Methods: Healthy adults (n = 80) were enrolled in a parallel group trial. Participants consumed a diet with mushrooms or a placebo diet once daily for 4 weeks. Gut microbiota profiles were assessed by sequencing the bacterial 16S ribosomal RNA-encoding gene. Intestinal metabolome profiles were analyzed using capillary electrophoresis-time of flight mass spectrometry (CE-TOFMS).

Results: Mushroom consumption tended to increase IgA levels at 4 weeks of consumption compared to those in the control group (p = 0.0807; Hedges' g = 0.480). The mushroom group had significantly higher levels of intestinal SCFAs, such as butyrate and propionate, than the control group (p = 0.001 and 0.020; Hedges' g = 0.824 and 0.474, respectively). Correlation analysis between the changes in the amount of intestinal IgA and the baseline features of the intestinal environment showed that the increasing amount of intestinal IgA was positively correlated with the baseline levels of SCFAs (Spearman's R = 0.559 and 0.419 for butyrate and propionate, respectively).

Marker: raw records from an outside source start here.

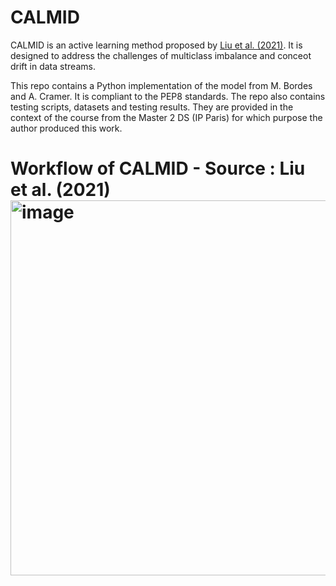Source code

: # CALMID

CALMID is an active learning method proposed by [Liu et al. (2021)](https://www.sciencedirect.com/science/article/pii/S0950705121000411). It is designed to address the challenges of multiclass imbalance and conceot drift in data streams.

This repo contains a Python implementation of the model from M. Bordes and A. Cramer. It is compliant to the PEP8 standards. The repo also contains testing scripts, datasets and testing results. They are provided in the context of the course from the Master 2 DS (IP Paris) for which purpose the author produced this work.

<h1>Workflow of CALMID - Source : Liu et al. (2021)

<img width="600" alt="image" src="https://github.com/AugustinCramer-Qantev/CALMID/assets/124577533/6fe656ec-1ca8-49c1-9122-8463208e5c9d">
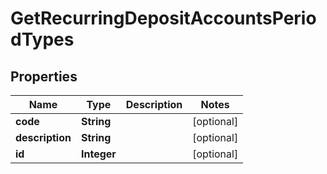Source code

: 

# GetRecurringDepositAccountsPeriodTypes


## Properties

| Name | Type | Description | Notes |
|------------ | ------------- | ------------- | -------------|
|**code** | **String** |  |  [optional] |
|**description** | **String** |  |  [optional] |
|**id** | **Integer** |  |  [optional] |



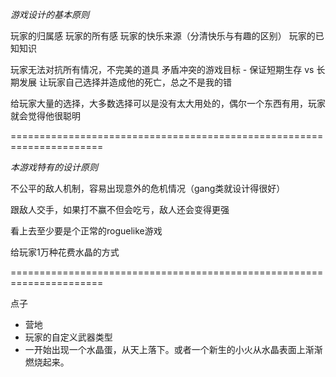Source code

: 

*游戏设计的基本原则*

玩家的归属感
玩家的所有感
玩家的快乐来源（分清快乐与有趣的区别）
玩家的已知知识

玩家无法对抗所有情况，不完美的道具 
矛盾冲突的游戏目标 - 保证短期生存 vs 长期发展 
让玩家自己选择并造成他的死亡，总之不是我的错

给玩家大量的选择，大多数选择可以是没有太大用处的，偶尔一个东西有用，玩家就会觉得他很聪明

======================================================================

*本游戏特有的设计原则*

不公平的敌人机制，容易出现意外的危机情况（gang类就设计得很好） 

跟敌人交手，如果打不赢不但会吃亏，敌人还会变得更强

看上去至少要是个正常的roguelike游戏

给玩家1万种花费水晶的方式

======================================================================

点子
- 营地
- 玩家的自定义武器类型
- 一开始出现一个水晶蛋，从天上落下。或者一个新生的小火从水晶表面上渐渐燃烧起来。







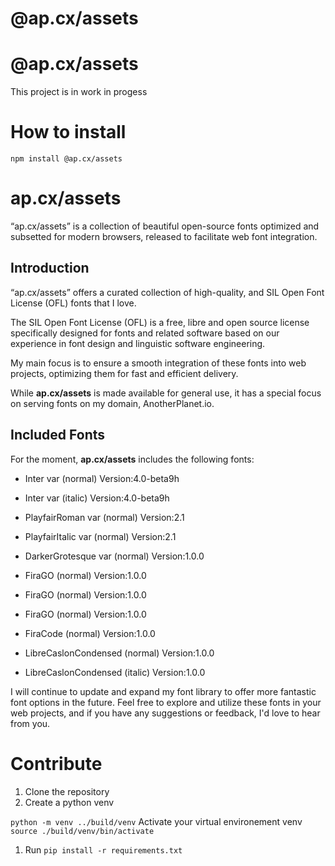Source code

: # @ap.cx/assets

<!-- 
This page is automatically generated by a Python script during the build process. To edit its content, modify the template located at scripts/README_template.md. Please avoid making direct changes to this generated page as they will be overwritten the next time the script is run. Instead, update the template to reflect the desired changes in the final output.  -->


# @ap.cx/assets
This project is in work in progess

# How to install
    npm install @ap.cx/assets
# **ap.cx/assets**

“ap.cx/assets” is a collection of beautiful open-source fonts optimized and subsetted for modern browsers, released to facilitate web font integration.

## **Introduction**

“ap.cx/assets” offers a curated collection of high-quality, and SIL Open Font License (OFL) fonts that I love. 

The SIL Open Font License (OFL) is a free, libre and open source license specifically designed for fonts and related software based on our experience in font design and linguistic software engineering.

My main focus is to ensure a smooth integration of these fonts into web projects, optimizing them for fast and efficient delivery.

While **ap.cx/assets** is made available for general use, it has a special focus on serving fonts on my domain, AnotherPlanet.io.

## **Included Fonts**

For the moment, **ap.cx/assets** includes the following fonts:


 - Inter var (normal) Version:4.0-beta9h    

 - Inter var (italic) Version:4.0-beta9h    

 - PlayfairRoman var (normal) Version:2.1    

 - PlayfairItalic var (normal) Version:2.1    

 - DarkerGrotesque var (normal) Version:1.0.0    

 - FiraGO (normal) Version:1.0.0    

 - FiraGO (normal) Version:1.0.0    

 - FiraGO (normal) Version:1.0.0    

 - FiraCode (normal) Version:1.0.0    

 - LibreCaslonCondensed (normal) Version:1.0.0    

 - LibreCaslonCondensed (italic) Version:1.0.0    


I will continue to update and expand my font library to offer more fantastic font options in the future.
Feel free to explore and utilize these fonts in your web projects, and if you have any suggestions or feedback, I'd love to hear from you.

# Contribute
1. Clone the repository
2. Create a python venv

`python -m venv ../build/venv`
Activate your virtual environement venv
`source ./build/venv/bin/activate`

1. Run `pip install -r requirements.txt`

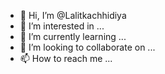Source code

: - 👋 Hi, I’m @Lalitkachhidiya
- 👀 I’m interested in ...
- 🌱 I’m currently learning ...
- 💞️ I’m looking to collaborate on ...
- 📫 How to reach me ...

<!---
Lalitkachhidiya/Lalitkachhidiya is a ✨ special ✨ repository because its `README.md` (this file) appears on your GitHub profile.
You can click the Preview link to take a look at your changes.
--->
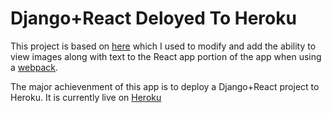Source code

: # Django+React Deloyed To Heroku
This project is based on [here](https://github.com/zachtylr21/django-react-starter) which I used to modify and add the ability to view images along with text to the React app portion of the app when using a [webpack](https://webpack.js.org/).

The major achievenment of this app is to deploy a Django+React project to Heroku. It is currently live on [Heroku](https://cm-react-test6.herokuapp.com/)
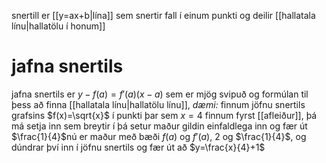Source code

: snertill er [[y=ax+b|lína]] sem snertir fall í einum punkti og deilir [[hallatala línu|hallatölu í honum]]

# jafna snertils
jafna snertils er $y-f(a)=f'(a)(x-a)$ sem er mjög svipuð og formúlan til þess að finna [[hallatala línu|hallatölu línu]], *dæmi:*
finnum jöfnu snertils grafsins $f(x)=\sqrt{x}$ í punkti þar sem $x=4$ finnum fyrst [[afleiður]], þá má setja inn  sem breytir í  þá setur maður gildin einfaldlega inn og fær út $\frac{1}{4}$nú er maður með bæði $f(a)$ og $f'(a)$, $2$ og $\frac{1}{4}$, og dúndrar því inn í jöfnu snertils og fær út að $y=\frac{x}{4}+1$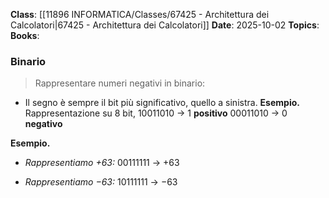 **Class**: [[11896 INFORMATICA/Classes/67425 - Architettura dei Calcolatori|67425 - Architettura dei Calcolatori]]
**Date**: 2025-10-02
**Topics**:
**Books**:

### Binario
> Rappresentare numeri negativi in binario:
- Il segno è sempre il bit più significativo, quello a sinistra.
**Esempio.**
Rappresentazione su 8 bit,
$10011010$ → $1$ **positivo**
$00011010$ → $0$ **negativo**

**Esempio.**
- *Rappresentiamo $+63$:*
	$00111111$ → $+63$

- *Rappresentiamo $-63$:*
	$10111111$ → $-63$
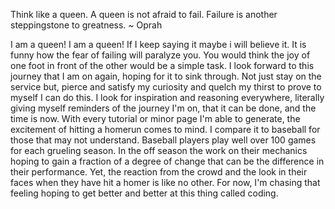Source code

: 
Think like a queen. A queen is not afraid to fail. Failure is another steppingstone to greatness. ~ Oprah

I am a queen! I am a queen! If I keep saying it maybe i will believe it. It is funny how the fear of failing will paralyze you. You would think the joy of one foot in front of the other would be a simple task. I look forward to this journey that I am on again, hoping for it to sink through. Not just stay on the service but, pierce and satisfy my curiosity and quelch my thirst to prove to myself I can do this. I look for inspiration and reasoning everywhere, literally giving myself reminders of the journey I'm on, that it can be done, and the time is now. With every tutorial or minor page I'm able to generate, the excitement of hitting a homerun comes to mind. I compare it to baseball for those that may not understand. Baseball players play well over 100 games for each grueling season. In the off season the work on their mechanics hoping to gain a fraction of a degree of change that can be the difference in their performance. Yet, the reaction from the crowd and the look in their faces when they have hit a homer is like no other. For now, I'm chasing that feeling hoping to get better and better at this thing called coding.
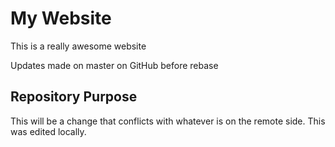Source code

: # My Website	

This is a really awesome website

Updates made on master on GitHub before rebase

## Repository Purpose

This will be a change that conflicts with
whatever is on the remote side.
This was edited locally.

Conclusion: Consumption of mushrooms significantly increased the intestinal SCFAs and IgA in some subjects. The increase in intestinal IgA levels was more prominent in subjects with higher SCFA levels at baseline. This finding provides evidence that mushroom alters the intestinal environment, but the intensity of the effect still depends on the baseline intestinal environment. This trial was registered at www.umin.ac.jp as UMIN000043979.

Keywords: gut metabolome; gut microbiome; immunoglobulin A (IgA); mushrooms; short-chain fatty acids (SCFAs).

Grants and funding

This study was funded by Hokuto Corporation.